● **WHAT THE TASK ASKS**: In the records below, begin at the line that has "is represented over" and stop after the line that has "Uniform matroids need not be regular."; quote those lines verbatim and nothing more.

[Entries taken from a collection]

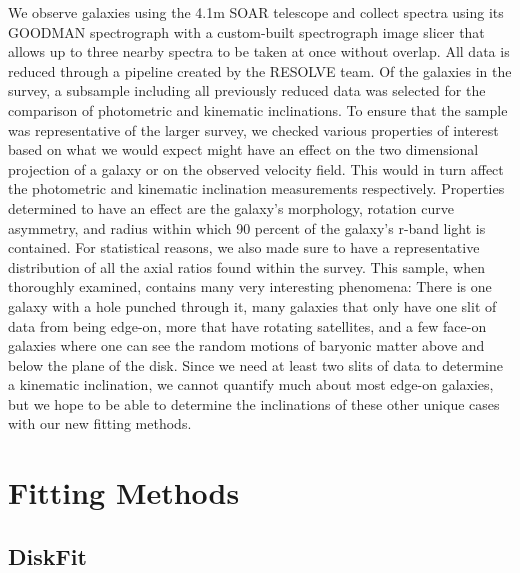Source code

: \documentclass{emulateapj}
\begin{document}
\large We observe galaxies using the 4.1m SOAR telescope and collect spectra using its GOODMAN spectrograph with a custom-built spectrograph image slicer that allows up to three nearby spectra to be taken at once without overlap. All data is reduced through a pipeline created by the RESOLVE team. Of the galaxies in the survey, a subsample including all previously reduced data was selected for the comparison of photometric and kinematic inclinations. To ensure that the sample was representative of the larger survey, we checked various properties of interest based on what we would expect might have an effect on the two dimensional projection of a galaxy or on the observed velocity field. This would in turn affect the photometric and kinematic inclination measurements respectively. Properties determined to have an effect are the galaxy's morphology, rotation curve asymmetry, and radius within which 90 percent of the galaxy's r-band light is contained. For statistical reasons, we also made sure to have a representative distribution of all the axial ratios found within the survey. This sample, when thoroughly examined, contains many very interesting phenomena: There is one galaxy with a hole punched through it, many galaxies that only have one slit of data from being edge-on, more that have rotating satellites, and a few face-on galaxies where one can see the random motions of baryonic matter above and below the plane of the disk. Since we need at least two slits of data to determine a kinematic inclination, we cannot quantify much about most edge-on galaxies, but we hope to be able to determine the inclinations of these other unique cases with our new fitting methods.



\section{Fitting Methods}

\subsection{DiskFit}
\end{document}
* * *
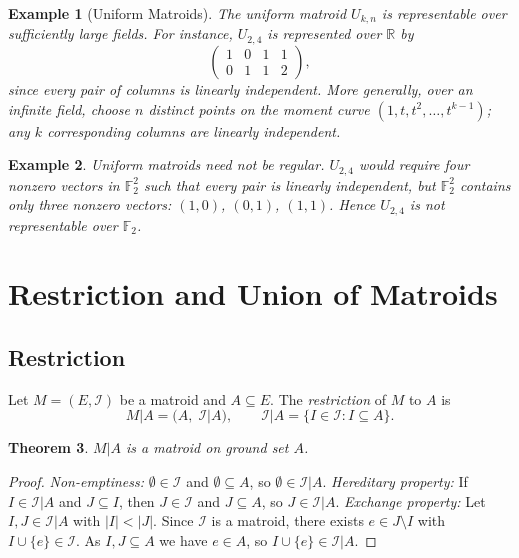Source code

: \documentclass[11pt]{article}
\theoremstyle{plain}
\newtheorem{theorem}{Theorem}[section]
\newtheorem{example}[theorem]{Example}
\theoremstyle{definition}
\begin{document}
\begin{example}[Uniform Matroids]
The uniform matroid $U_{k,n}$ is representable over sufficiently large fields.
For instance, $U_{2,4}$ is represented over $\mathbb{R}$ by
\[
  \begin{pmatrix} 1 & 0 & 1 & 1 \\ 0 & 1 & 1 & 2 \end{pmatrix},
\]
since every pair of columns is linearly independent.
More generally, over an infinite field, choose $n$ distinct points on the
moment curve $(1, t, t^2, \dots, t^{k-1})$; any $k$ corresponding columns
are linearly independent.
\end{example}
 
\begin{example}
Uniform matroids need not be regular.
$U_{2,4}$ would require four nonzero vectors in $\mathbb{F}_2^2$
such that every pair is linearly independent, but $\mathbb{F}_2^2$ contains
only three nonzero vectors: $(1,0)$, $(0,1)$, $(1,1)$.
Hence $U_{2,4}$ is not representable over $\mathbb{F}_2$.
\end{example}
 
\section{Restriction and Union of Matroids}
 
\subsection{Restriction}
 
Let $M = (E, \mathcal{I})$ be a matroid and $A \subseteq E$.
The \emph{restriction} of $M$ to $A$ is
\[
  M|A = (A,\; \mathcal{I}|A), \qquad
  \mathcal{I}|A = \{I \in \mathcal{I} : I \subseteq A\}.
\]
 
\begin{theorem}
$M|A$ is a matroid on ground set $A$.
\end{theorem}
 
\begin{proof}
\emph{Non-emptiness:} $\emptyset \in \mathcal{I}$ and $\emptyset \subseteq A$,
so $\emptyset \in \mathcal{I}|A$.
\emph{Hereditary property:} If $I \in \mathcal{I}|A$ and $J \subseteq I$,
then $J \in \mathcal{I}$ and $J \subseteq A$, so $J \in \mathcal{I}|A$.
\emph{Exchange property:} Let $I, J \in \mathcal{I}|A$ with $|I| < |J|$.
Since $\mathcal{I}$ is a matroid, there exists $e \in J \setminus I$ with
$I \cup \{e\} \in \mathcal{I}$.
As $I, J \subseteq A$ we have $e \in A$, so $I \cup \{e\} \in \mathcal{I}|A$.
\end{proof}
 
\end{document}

● **TASK SOLUTION**:
For instance, $U_{2,4}$ is represented over $\mathbb{R}$ by
\[
  \begin{pmatrix} 1 & 0 & 1 & 1 \\ 0 & 1 & 1 & 2 \end{pmatrix},
\]
since every pair of columns is linearly independent.
More generally, over an infinite field, choose $n$ distinct points on the
moment curve $(1, t, t^2, \dots, t^{k-1})$; any $k$ corresponding columns
are linearly independent.
\end{example}
 
\begin{example}
Uniform matroids need not be regular.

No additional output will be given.